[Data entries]
=== Begin Enclosure ===

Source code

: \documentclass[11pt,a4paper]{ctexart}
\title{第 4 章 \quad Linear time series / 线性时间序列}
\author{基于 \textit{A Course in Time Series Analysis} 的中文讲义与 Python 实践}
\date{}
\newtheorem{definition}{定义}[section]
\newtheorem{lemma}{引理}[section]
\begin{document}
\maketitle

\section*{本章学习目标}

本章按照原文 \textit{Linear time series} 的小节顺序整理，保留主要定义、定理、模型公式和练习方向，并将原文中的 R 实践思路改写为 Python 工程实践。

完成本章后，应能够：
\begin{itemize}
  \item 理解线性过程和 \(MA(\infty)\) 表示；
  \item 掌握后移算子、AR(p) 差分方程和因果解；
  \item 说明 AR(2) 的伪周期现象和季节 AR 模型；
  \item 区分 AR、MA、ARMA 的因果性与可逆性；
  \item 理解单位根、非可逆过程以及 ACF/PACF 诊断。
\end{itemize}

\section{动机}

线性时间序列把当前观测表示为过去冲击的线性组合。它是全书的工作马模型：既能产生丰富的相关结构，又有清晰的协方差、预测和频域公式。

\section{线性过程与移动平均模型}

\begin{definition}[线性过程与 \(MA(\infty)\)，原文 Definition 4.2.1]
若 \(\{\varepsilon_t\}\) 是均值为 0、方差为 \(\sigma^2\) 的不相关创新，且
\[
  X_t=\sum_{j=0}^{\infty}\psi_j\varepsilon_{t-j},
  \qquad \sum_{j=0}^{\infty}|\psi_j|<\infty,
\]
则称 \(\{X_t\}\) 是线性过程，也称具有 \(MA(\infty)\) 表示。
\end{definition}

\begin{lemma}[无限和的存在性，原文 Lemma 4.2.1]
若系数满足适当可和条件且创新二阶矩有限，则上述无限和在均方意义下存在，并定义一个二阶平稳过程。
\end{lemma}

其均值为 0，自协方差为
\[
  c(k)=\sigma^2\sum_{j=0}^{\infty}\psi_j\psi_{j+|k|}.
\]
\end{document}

=== End Enclosure ===

In this exercise, reproduce each line above exactly.

Source code

: \documentclass[11pt,a4paper]{ctexart}
\title{第 4 章 \quad Linear time series / 线性时间序列}
\author{基于 \textit{A Course in Time Series Analysis} 的中文讲义与 Python 实践}
\date{}
\newtheorem{definition}{定义}[section]
\newtheorem{lemma}{引理}[section]
\begin{document}
\maketitle

\section*{本章学习目标}

本章按照原文 \textit{Linear time series} 的小节顺序整理，保留主要定义、定理、模型公式和练习方向，并将原文中的 R 实践思路改写为 Python 工程实践。

完成本章后，应能够：
\begin{itemize}
  \item 理解线性过程和 \(MA(\infty)\) 表示；
  \item 掌握后移算子、AR(p) 差分方程和因果解；
  \item 说明 AR(2) 的伪周期现象和季节 AR 模型；
  \item 区分 AR、MA、ARMA 的因果性与可逆性；
  \item 理解单位根、非可逆过程以及 ACF/PACF 诊断。
\end{itemize}

\section{动机}

线性时间序列把当前观测表示为过去冲击的线性组合。它是全书的工作马模型：既能产生丰富的相关结构，又有清晰的协方差、预测和频域公式。

\section{线性过程与移动平均模型}

\begin{definition}[线性过程与 \(MA(\infty)\)，原文 Definition 4.2.1]
若 \(\{\varepsilon_t\}\) 是均值为 0、方差为 \(\sigma^2\) 的不相关创新，且
\[
  X_t=\sum_{j=0}^{\infty}\psi_j\varepsilon_{t-j},
  \qquad \sum_{j=0}^{\infty}|\psi_j|<\infty,
\]
则称 \(\{X_t\}\) 是线性过程，也称具有 \(MA(\infty)\) 表示。
\end{definition}

\begin{lemma}[无限和的存在性，原文 Lemma 4.2.1]
若系数满足适当可和条件且创新二阶矩有限，则上述无限和在均方意义下存在，并定义一个二阶平稳过程。
\end{lemma}

其均值为 0，自协方差为
\[
  c(k)=\sigma^2\sum_{j=0}^{\infty}\psi_j\psi_{j+|k|}.
\]
\end{document}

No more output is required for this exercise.